I ended up solving this with a combination of storyboard and code, using this answer as a reference.
To start with, the attributed string I used on the storyboard just applied a 1.5 line spacing to the whole string, so it was easier to set the text on code preserving the storyboard's label formatting.
The storyboard contains a UILabel with the text property set as Attributed and a 1.5 line height multiple.

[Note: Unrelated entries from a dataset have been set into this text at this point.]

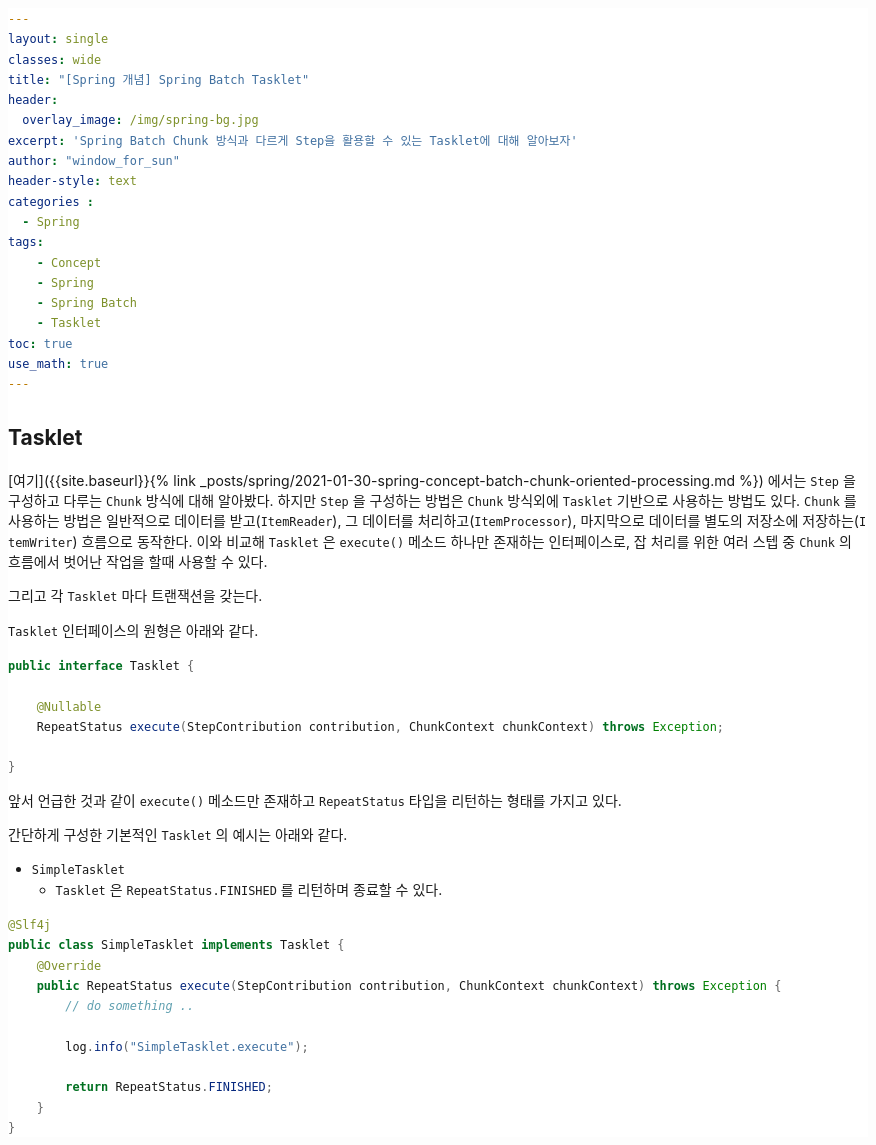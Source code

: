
 ```yaml
--- 
layout: single
classes: wide
title: "[Spring 개념] Spring Batch Tasklet"
header:
  overlay_image: /img/spring-bg.jpg
excerpt: 'Spring Batch Chunk 방식과 다르게 Step을 활용할 수 있는 Tasklet에 대해 알아보자'
author: "window_for_sun"
header-style: text
categories :
  - Spring
tags:
    - Concept
    - Spring
    - Spring Batch
    - Tasklet
toc: true
use_math: true
---  
```


## Tasklet
[여기]({{site.baseurl}}{% link _posts/spring/2021-01-30-spring-concept-batch-chunk-oriented-processing.md %})
에서는 `Step` 을 구성하고 다루는 `Chunk` 방식에 대해 알아봤다. 
하지만 `Step` 을 구성하는 방법은 `Chunk` 방식외에 `Tasklet` 기반으로 사용하는 방법도 있다. 
`Chunk` 를 사용하는 방법은 일반적으로 데이터를 받고(`ItemReader`), 그 데이터를 처리하고(`ItemProcessor`), 
마지막으로 데이터를 별도의 저장소에 저장하는(`ItemWriter`) 흐름으로 동작한다. 
이와 비교해 `Tasklet` 은 `execute()` 메소드 하나만 존재하는 인터페이스로, 잡 처리를 위한 여러 스텝 중 `Chunk` 의 
흐름에서 벗어난 작업을 할때 사용할 수 있다.  

그리고 각 `Tasklet` 마다 트랜잭션을 갖는다.  

`Tasklet` 인터페이스의 원형은 아래와 같다.  

```java
public interface Tasklet {

	@Nullable
	RepeatStatus execute(StepContribution contribution, ChunkContext chunkContext) throws Exception;

}
```  

앞서 언급한 것과 같이 `execute()` 메소드만 존재하고 `RepeatStatus` 타입을 리턴하는 형태를 가지고 있다.  

간단하게 구성한 기본적인 `Tasklet` 의 예시는 아래와 같다.  

- `SimpleTasklet`
    - `Tasklet` 은 `RepeatStatus.FINISHED` 를 리턴하며 종료할 수 있다.
    
```java
@Slf4j
public class SimpleTasklet implements Tasklet {
    @Override
    public RepeatStatus execute(StepContribution contribution, ChunkContext chunkContext) throws Exception {
        // do something ..

        log.info("SimpleTasklet.execute");

        return RepeatStatus.FINISHED;
    }
}
```  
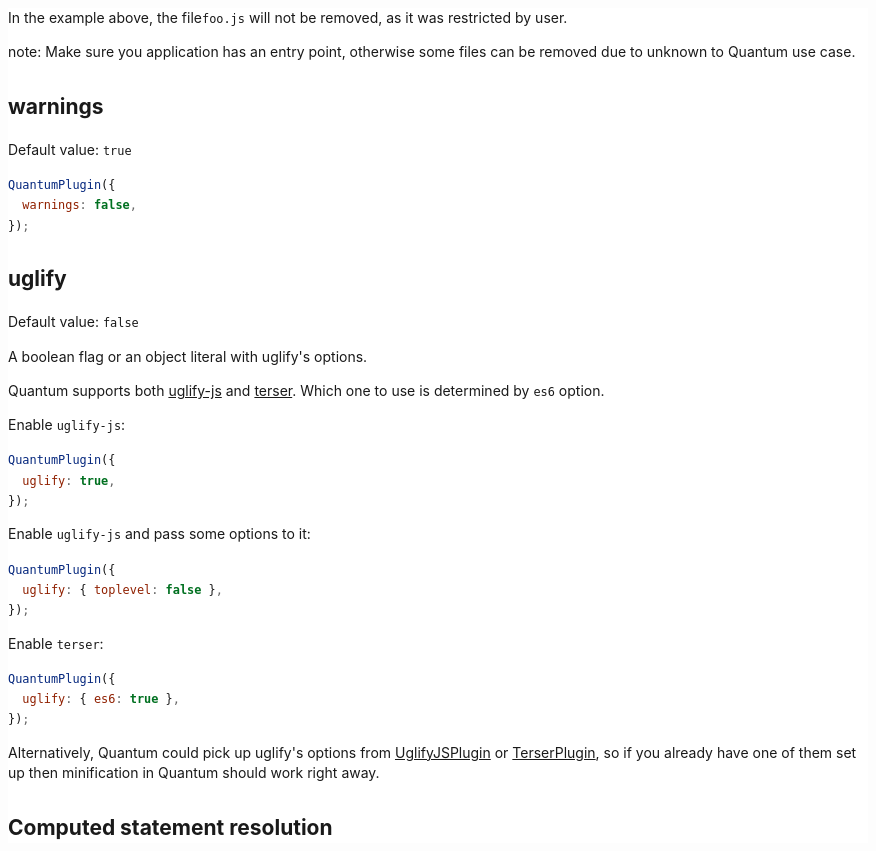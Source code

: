 In the example above, the file`foo.js` will not be removed, as it was restricted
by user.

note: Make sure you application has an entry point, otherwise some files can be
removed due to unknown to Quantum use case.

## warnings

Default value: `true`

```js
QuantumPlugin({
  warnings: false,
});
```

## uglify

Default value: `false`

A boolean flag or an object literal with uglify's options.

Quantum supports both [uglify-js](https://github.com/mishoo/UglifyJS2) and
[terser](https://github.com/terser-js/terser). Which one to use is determined by
`es6` option.

Enable `uglify-js`:

```js
QuantumPlugin({
  uglify: true,
});
```

Enable `uglify-js` and pass some options to it:

```js
QuantumPlugin({
  uglify: { toplevel: false },
});
```

Enable `terser`:

```js
QuantumPlugin({
  uglify: { es6: true },
});
```

Alternatively, Quantum could pick up uglify's options from
[UglifyJSPlugin](../plugins/uglifyjs-plugin) or
[TerserPlugin](../plugins/terser-plugin), so if you already have one of them set
up then minification in Quantum should work right away.

## Computed statement resolution
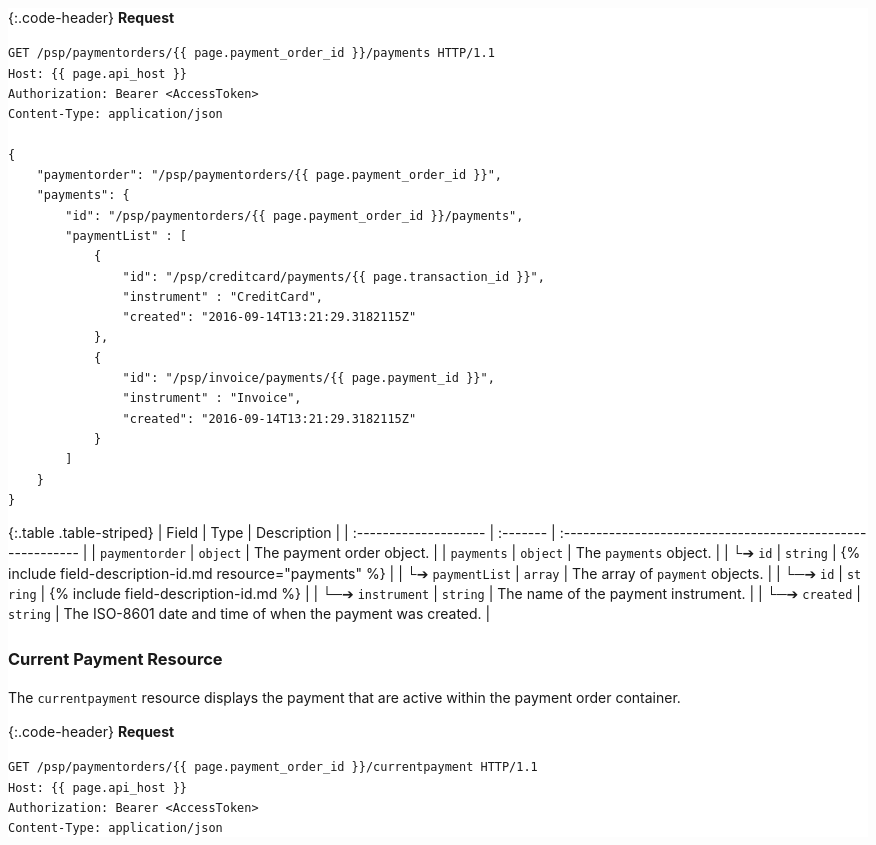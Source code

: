 {:.code-header}
**Request**

```http
GET /psp/paymentorders/{{ page.payment_order_id }}/payments HTTP/1.1
Host: {{ page.api_host }}
Authorization: Bearer <AccessToken>
Content-Type: application/json

{
    "paymentorder": "/psp/paymentorders/{{ page.payment_order_id }}",
    "payments": {
        "id": "/psp/paymentorders/{{ page.payment_order_id }}/payments",
        "paymentList" : [
            {
                "id": "/psp/creditcard/payments/{{ page.transaction_id }}",
                "instrument" : "CreditCard",
                "created": "2016-09-14T13:21:29.3182115Z"
            },
            {
                "id": "/psp/invoice/payments/{{ page.payment_id }}",
                "instrument" : "Invoice",
                "created": "2016-09-14T13:21:29.3182115Z"
            }
        ]
    }
}
```

{:.table .table-striped}
| Field                 | Type     | Description                                                 |
| :-------------------- | :------- | :---------------------------------------------------------- |
| `paymentorder`        | `object` | The payment order object.                                   |
| `payments`            | `object` | The `payments` object.                                      |
| └➔&nbsp;`id`          | `string` | {% include field-description-id.md resource="payments" %}   |
| └➔&nbsp;`paymentList` | `array`  | The array of `payment` objects.                             |
| └─➔&nbsp;`id`         | `string` | {% include field-description-id.md %}                       |
| └─➔&nbsp;`instrument` | `string` | The name of the payment instrument.                         |
| └─➔&nbsp;`created`    | `string` | The ISO-8601 date and time of when the payment was created. |

### Current Payment Resource

The `currentpayment` resource displays the payment that are active within the
payment order container.

{:.code-header}
**Request**

```http
GET /psp/paymentorders/{{ page.payment_order_id }}/currentpayment HTTP/1.1
Host: {{ page.api_host }}
Authorization: Bearer <AccessToken>
Content-Type: application/json
```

On my view controller code I have a setupUI method and a outlet for that UILabel.
@interface MyClass ()
@property (weak, nonatomic) IBOutlet UILabel *aLabel;
@end
@implementation MyClass
- (void)setupUI {
NSMutableAttributedString *attributedString = [[NSMutableAttributedString alloc] initWithAttributedString:self.aLabel.attributedText];
[attributedString.mutableString setString:NSLocalizedString(@"This is the label text which should be localisable.", "")];
self.aLabel.attributedText = attributedString;
}
@end
With the above code, the variable attributedString stores all the formatting set on the storyboard, so when I change the attributedString text I don't have to set the formatting again. And, of, course, the label text appears on the Localizable.strings when I execute the "Export for Localizations" command.
This wouldn't work as well if the attributedString had different formatting for its internal substrings. In that case the formatting would have to be set up manually on code (or using rtf files as suggested by the answer posted on the comment by Jelly).